A brief google brings me pages from websites such as Cosmopolitan telling me about how to best spot my ‘soul mate’ (thanks but no thanks) or people asking the same question to Yahoo Answers (Is that still still a serious platform?). Even moving over to Google Scholar – a engine that usually has the answer I want to see – there’s nothing. So are soulmates real or is love simply the production of the right circumstances? When I think about this question, I can’t help but think about my boyfriend. We have been in a relationship for two years and I am about 101% certain that he is the person I want to marry, have dogs and eventually children with but there was no ‘love at first sight’ involved.
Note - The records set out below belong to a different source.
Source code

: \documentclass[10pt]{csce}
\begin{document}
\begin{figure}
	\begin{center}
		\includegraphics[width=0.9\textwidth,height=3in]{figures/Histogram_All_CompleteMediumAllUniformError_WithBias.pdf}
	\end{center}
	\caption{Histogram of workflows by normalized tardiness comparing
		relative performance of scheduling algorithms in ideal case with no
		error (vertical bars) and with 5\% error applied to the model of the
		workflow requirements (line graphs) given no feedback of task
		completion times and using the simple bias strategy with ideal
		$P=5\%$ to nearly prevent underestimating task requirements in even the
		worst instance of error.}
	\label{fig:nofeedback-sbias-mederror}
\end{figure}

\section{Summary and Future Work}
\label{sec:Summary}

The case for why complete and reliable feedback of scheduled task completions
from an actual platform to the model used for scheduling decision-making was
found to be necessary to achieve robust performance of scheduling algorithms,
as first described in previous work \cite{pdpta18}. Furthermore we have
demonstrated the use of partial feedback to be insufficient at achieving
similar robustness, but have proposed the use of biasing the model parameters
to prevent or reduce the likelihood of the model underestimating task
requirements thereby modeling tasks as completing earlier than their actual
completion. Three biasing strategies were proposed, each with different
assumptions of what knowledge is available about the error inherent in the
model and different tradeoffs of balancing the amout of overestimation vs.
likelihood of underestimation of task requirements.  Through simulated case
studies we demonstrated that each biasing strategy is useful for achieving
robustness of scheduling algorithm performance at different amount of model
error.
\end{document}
We met in our first year of university, and we were both otherwise involved and we became acquaintances – we weren’t incredibly close nor were we strangers but then time did its thing and we both broke up with our significant others at the same time and the rest is history. So this time, love was the production of timing.
But when I look at it two years on, was it all about the timing? As the relationship progressed,we realised we had more and more in common. The same morals, same ideas about what dogs are cute, similar goals etc etc so perhaps we are ‘soul mates’, perhaps we are two pieces of a two piece puzzle that slot together. I think a lot of people would like to deny that soul mates exist because how depressing is it if there really is just one person for everyone? I remember in an episode of Sex and the City, the girls discuss the concept of soul mates and Miranda says – in her ever cynical wisdom –
“…there’s one perfect person out there to complete you. And what? if you don’t find them – You’re imcomplete? It’s so dangerous…”
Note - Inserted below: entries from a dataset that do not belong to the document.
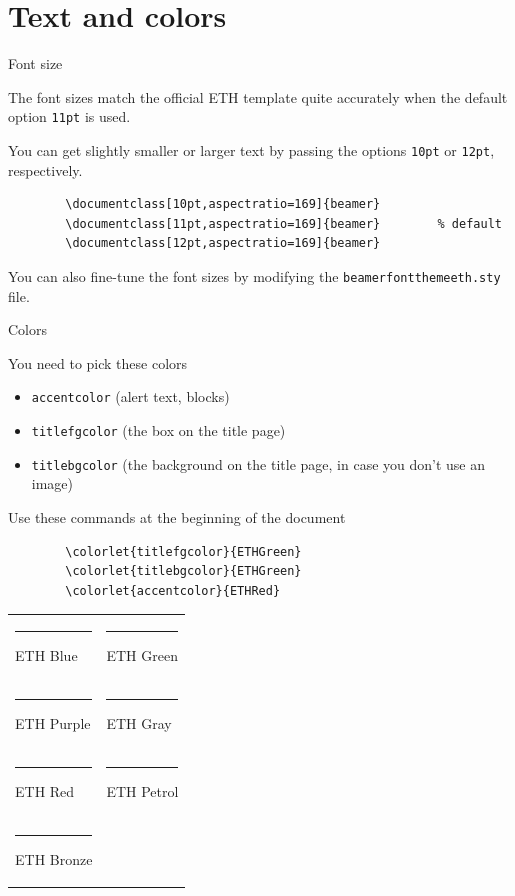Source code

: \documentclass[11pt,aspectratio=169]{beamer}
\begin{document}
\section{Text and colors}

\begin{frame}[fragile]{Font size}

	The font sizes match the official ETH template quite accurately when the default option \verb+11pt+ is used.
	
	\bigskip
	
	You can get slightly smaller or larger text by passing the options \verb+10pt+ or \verb+12pt+, respectively.
	\begin{verbatim}
		\documentclass[10pt,aspectratio=169]{beamer}
		\documentclass[11pt,aspectratio=169]{beamer}		% default
		\documentclass[12pt,aspectratio=169]{beamer}
	\end{verbatim}	
	
	\bigskip
	You can also fine-tune the font sizes by modifying the \verb+beamerfontthemeeth.sty+ file.

\end{frame}

\begin{frame}[fragile]{Colors}

	You need to pick these colors
	\begin{itemize}
		\item \texttt{accentcolor} (alert text, blocks)
		\item \texttt{titlefgcolor} (the box on the title page)
		\item \texttt{titlebgcolor} (the background on the title page, in case you don't use an image)
	\end{itemize}
	Use these commands at the beginning of the document
	\begin{verbatim}
		\colorlet{titlefgcolor}{ETHGreen}
		\colorlet{titlebgcolor}{ETHGreen}
		\colorlet{accentcolor}{ETHRed}
	\end{verbatim}

	\medskip

	\begin{tabular}{ll}
	\textcolor{ETHBlue}{\rule{4mm}{3mm}} ETH Blue &
	\textcolor{ETHGreen}{\rule{4mm}{3mm}} ETH Green \\
	\textcolor{ETHPurple}{\rule{4mm}{3mm}} ETH Purple &
	\textcolor{ETHGray}{\rule{4mm}{3mm}} ETH Gray \\
	\textcolor{ETHRed}{\rule{4mm}{3mm}} ETH Red &
	\textcolor{ETHPetrol}{\rule{4mm}{3mm}} ETH Petrol \\
	\textcolor{ETHBronze}{\rule{4mm}{3mm}} ETH Bronze
	\end{tabular}
	
\end{frame}
\end{document}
And it is. The notion of soul mates is so incredibly dangerous. It can go one of two ways – the first way could mean you’re constantly examining the person you’re interested in to determine if they are the ‘one’ and as soon as you think they’re not, you move on as not to waste time. The second way is that you dive into every relationship with your heart on your sleeve thinking that they could be your soulmate and all you end up doing is demolishing the relationship from the inside out with your over zealous attitude.
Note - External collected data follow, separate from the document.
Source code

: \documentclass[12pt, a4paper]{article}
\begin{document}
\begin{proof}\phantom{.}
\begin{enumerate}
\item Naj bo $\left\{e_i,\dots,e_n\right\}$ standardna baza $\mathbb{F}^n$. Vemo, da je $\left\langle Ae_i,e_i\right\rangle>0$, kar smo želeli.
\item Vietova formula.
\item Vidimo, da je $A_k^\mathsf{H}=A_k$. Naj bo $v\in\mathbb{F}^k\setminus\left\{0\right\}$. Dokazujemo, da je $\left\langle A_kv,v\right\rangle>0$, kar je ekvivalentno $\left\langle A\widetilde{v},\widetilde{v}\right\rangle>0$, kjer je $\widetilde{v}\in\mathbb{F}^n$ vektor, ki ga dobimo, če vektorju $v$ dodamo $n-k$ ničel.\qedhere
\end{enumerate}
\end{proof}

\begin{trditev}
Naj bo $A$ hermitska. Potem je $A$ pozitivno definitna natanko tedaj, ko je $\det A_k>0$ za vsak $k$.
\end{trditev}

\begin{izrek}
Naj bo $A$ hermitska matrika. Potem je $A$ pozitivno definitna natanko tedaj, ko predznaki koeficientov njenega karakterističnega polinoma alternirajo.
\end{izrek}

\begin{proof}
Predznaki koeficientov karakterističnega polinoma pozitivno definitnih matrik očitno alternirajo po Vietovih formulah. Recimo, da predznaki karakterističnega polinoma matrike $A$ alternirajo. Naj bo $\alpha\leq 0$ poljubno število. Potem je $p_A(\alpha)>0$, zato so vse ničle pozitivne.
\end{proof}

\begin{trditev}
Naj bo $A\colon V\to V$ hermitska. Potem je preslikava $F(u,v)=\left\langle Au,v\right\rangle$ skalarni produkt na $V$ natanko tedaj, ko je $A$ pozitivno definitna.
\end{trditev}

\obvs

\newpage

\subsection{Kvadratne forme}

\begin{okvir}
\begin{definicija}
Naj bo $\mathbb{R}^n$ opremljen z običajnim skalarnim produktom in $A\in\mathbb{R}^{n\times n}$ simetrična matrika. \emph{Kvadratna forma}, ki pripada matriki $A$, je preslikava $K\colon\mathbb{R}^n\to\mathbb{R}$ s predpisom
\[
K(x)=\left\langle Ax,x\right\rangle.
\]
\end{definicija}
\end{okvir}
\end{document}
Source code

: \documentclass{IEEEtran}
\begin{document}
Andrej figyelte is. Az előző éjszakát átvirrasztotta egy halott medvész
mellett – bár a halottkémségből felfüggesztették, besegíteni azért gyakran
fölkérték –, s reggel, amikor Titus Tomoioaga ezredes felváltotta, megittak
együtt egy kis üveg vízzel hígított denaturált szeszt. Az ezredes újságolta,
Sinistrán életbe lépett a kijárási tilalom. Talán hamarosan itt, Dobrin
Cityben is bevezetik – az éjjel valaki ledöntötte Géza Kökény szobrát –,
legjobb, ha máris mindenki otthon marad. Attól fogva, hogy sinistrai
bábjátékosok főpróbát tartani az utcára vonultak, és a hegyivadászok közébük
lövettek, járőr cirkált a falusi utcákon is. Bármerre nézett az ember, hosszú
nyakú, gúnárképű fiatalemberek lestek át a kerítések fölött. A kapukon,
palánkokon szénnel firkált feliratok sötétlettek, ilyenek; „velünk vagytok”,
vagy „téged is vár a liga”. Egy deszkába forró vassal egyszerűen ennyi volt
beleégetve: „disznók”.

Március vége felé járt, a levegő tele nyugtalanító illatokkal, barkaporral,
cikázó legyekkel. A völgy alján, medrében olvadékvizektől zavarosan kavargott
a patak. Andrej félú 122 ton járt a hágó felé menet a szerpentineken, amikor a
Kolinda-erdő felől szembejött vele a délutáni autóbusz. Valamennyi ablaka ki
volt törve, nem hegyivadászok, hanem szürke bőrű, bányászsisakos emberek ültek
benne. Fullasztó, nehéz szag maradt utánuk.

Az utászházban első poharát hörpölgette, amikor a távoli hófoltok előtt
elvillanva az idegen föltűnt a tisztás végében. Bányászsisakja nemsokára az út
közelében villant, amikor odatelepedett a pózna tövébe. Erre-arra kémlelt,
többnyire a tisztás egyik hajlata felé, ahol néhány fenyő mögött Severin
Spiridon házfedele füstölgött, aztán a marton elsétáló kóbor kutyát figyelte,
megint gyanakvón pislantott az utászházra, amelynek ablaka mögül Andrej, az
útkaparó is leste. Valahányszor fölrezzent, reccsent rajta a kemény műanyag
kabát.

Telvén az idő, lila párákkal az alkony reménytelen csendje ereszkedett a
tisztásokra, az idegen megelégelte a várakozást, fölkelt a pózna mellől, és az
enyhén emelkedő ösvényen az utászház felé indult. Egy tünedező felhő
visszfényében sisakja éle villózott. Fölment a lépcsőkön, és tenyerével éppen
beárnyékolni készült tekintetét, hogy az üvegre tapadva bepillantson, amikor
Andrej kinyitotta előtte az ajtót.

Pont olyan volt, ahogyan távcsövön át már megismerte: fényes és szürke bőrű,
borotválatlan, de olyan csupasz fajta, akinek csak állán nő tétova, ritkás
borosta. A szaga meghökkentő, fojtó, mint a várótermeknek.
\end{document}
There really is no winning, you can be over enthusiatic or overly cynical and you still might end up alone when you don’t want to be. So perhaps the key is to stop thinking about love that way. Think about love in the unconditional sense – the love you have for your parents, siblings or friends should be something you actively seek out and find that same love for yourself. If you can do all those things then maybe, just maybe, you’ll find someone to ‘love’.